* [Exercise details]
Using the listing below, report all lines holding the word "start".
--------------------------------
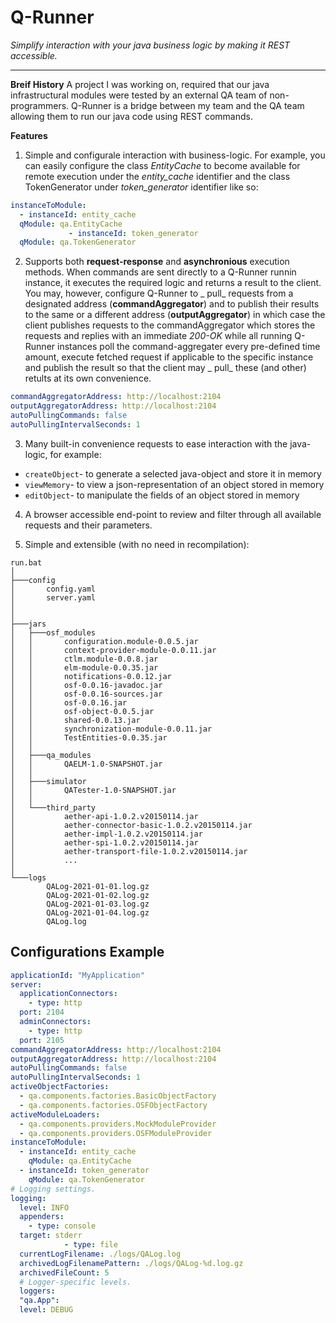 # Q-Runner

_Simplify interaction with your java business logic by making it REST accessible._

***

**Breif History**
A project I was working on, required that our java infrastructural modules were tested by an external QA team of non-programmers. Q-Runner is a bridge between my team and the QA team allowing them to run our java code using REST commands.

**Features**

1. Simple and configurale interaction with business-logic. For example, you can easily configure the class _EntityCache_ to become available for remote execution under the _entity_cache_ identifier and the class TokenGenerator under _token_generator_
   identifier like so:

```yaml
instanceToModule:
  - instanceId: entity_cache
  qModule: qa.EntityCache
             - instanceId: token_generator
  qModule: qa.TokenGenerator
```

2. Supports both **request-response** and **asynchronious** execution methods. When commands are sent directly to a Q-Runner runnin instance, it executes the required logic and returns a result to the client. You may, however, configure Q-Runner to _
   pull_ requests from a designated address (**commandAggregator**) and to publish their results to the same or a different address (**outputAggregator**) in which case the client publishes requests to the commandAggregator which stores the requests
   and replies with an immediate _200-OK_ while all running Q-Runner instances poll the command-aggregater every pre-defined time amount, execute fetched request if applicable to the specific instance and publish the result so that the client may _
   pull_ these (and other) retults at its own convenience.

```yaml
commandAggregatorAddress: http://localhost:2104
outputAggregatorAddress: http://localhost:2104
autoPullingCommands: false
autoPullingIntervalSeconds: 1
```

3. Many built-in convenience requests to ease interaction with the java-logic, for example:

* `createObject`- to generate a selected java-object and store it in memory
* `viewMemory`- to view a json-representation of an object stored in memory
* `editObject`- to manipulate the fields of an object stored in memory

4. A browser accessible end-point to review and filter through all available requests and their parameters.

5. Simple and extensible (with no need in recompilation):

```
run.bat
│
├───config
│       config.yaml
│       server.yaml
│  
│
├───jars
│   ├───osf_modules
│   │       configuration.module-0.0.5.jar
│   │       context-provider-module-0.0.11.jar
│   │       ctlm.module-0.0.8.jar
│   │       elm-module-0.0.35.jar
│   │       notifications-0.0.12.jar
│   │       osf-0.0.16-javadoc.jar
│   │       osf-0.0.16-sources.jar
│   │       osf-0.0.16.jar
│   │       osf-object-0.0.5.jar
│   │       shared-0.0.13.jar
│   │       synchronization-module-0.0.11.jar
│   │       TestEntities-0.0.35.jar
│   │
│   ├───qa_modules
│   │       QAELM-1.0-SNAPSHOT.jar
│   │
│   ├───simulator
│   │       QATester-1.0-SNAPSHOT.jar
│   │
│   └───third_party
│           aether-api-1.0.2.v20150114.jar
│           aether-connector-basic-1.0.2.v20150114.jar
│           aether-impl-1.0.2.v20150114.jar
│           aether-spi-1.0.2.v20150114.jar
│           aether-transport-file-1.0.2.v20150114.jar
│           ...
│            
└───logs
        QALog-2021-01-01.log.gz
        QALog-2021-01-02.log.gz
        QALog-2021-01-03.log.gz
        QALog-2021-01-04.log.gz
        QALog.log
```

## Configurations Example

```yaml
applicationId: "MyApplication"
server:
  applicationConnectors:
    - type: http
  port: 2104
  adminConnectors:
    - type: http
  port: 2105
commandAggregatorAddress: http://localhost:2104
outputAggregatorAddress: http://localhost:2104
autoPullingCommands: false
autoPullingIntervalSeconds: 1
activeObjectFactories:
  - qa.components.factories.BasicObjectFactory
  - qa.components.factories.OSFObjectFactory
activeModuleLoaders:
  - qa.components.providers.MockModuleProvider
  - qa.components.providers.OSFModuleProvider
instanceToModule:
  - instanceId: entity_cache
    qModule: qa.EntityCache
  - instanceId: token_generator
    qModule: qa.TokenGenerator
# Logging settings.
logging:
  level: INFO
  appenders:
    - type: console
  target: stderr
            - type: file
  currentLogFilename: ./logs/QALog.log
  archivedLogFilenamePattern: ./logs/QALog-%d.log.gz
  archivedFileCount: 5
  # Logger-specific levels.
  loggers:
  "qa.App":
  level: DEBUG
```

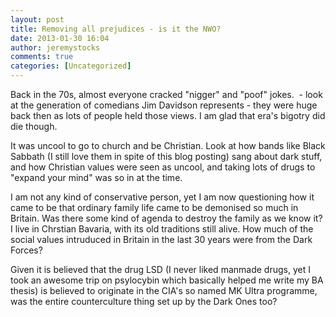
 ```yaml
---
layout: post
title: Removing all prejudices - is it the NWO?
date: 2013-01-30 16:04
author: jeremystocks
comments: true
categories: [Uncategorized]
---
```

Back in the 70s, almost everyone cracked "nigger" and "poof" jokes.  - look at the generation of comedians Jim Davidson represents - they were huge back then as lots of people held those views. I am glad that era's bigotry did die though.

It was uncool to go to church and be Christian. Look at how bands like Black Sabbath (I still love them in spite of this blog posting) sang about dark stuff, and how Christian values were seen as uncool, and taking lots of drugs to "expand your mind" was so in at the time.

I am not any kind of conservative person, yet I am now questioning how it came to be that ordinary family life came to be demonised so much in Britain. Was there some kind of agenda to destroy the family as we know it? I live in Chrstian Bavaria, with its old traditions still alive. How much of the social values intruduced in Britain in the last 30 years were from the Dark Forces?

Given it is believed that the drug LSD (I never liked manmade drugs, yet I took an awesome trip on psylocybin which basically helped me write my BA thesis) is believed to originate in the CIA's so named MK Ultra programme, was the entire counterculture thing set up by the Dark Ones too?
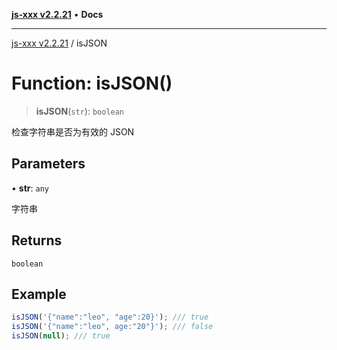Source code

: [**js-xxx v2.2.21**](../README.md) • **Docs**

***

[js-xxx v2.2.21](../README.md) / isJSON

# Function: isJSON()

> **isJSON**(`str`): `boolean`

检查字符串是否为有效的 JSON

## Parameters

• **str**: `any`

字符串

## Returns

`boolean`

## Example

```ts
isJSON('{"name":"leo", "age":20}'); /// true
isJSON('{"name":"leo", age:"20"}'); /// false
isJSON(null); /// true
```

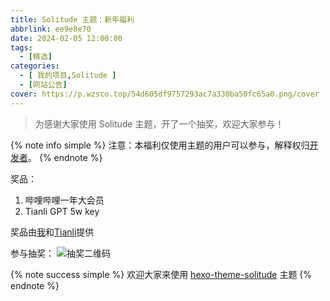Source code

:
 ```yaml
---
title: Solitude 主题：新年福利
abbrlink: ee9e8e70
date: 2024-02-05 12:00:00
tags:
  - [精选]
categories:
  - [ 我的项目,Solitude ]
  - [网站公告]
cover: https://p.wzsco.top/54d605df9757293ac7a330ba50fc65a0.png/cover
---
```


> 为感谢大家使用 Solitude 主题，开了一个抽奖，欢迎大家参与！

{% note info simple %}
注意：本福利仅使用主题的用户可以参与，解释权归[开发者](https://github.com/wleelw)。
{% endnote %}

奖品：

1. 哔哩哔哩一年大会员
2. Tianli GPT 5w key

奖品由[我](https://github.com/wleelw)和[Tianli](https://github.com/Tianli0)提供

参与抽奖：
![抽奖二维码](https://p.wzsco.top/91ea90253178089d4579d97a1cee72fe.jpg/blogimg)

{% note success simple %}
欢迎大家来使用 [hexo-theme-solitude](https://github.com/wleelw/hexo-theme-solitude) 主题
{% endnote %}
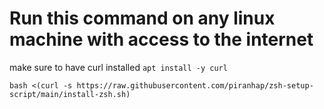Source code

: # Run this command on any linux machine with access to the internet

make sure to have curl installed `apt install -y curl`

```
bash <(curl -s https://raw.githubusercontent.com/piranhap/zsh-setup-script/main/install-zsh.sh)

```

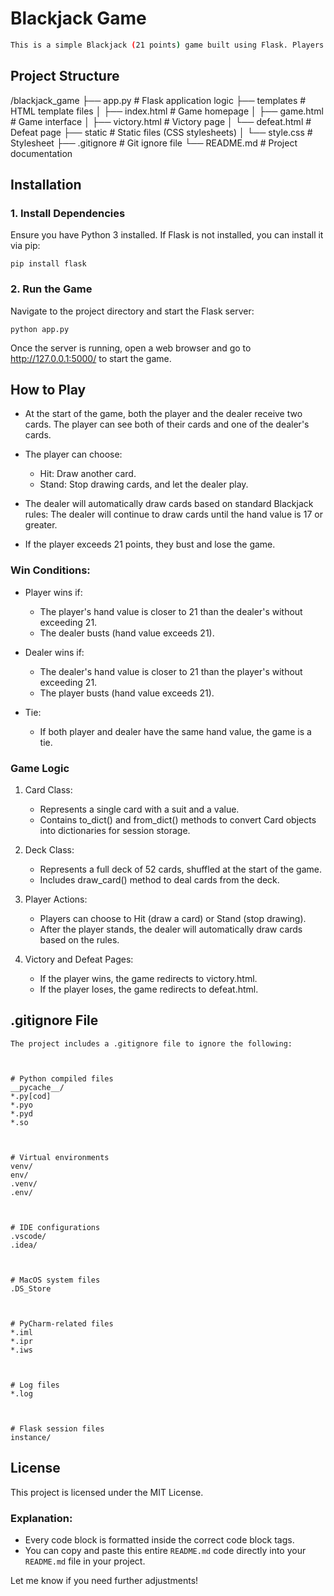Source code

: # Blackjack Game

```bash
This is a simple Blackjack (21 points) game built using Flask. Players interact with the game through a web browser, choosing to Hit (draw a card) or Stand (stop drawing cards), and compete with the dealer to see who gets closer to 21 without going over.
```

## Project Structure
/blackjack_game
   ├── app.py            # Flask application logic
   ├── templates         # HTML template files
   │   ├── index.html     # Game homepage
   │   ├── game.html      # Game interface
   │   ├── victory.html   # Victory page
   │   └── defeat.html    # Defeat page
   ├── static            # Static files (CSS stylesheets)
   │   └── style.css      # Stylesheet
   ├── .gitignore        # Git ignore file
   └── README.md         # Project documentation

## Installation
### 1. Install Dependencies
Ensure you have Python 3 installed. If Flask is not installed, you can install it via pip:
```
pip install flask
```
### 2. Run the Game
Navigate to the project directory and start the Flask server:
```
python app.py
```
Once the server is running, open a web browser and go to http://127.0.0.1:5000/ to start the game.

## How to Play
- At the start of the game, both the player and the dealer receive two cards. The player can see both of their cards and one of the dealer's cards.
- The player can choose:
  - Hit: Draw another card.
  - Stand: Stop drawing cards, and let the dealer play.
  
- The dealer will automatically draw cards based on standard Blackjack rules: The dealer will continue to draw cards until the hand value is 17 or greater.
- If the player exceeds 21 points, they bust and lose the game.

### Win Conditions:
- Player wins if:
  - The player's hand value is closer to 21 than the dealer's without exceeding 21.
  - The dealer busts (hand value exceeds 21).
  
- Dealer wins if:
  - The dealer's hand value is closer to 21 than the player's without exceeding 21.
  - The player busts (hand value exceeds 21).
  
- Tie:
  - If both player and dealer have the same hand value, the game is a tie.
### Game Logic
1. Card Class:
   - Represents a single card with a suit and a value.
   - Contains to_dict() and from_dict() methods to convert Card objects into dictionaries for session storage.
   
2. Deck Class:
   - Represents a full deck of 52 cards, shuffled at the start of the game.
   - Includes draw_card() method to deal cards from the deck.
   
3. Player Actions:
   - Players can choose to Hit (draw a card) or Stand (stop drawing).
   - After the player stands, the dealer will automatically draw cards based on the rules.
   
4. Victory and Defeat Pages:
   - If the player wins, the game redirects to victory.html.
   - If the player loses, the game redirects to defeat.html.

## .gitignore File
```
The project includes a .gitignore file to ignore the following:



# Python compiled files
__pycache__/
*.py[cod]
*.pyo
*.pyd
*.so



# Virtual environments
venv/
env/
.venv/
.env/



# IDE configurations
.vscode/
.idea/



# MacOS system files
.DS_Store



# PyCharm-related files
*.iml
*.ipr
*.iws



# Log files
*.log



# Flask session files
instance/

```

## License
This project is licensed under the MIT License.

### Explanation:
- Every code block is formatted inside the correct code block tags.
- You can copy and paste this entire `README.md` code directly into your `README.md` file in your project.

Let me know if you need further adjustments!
--------------------------------
* [Response area]
Navigate to the project directory and start the Flask server:
Once the server is running, open a web browser and go to http://127.0.0.1:5000/ to start the game.
- At the start of the game, both the player and the dealer receive two cards. The player can see both of their cards and one of the dealer's cards.
   - Represents a full deck of 52 cards, shuffled at the start of the game.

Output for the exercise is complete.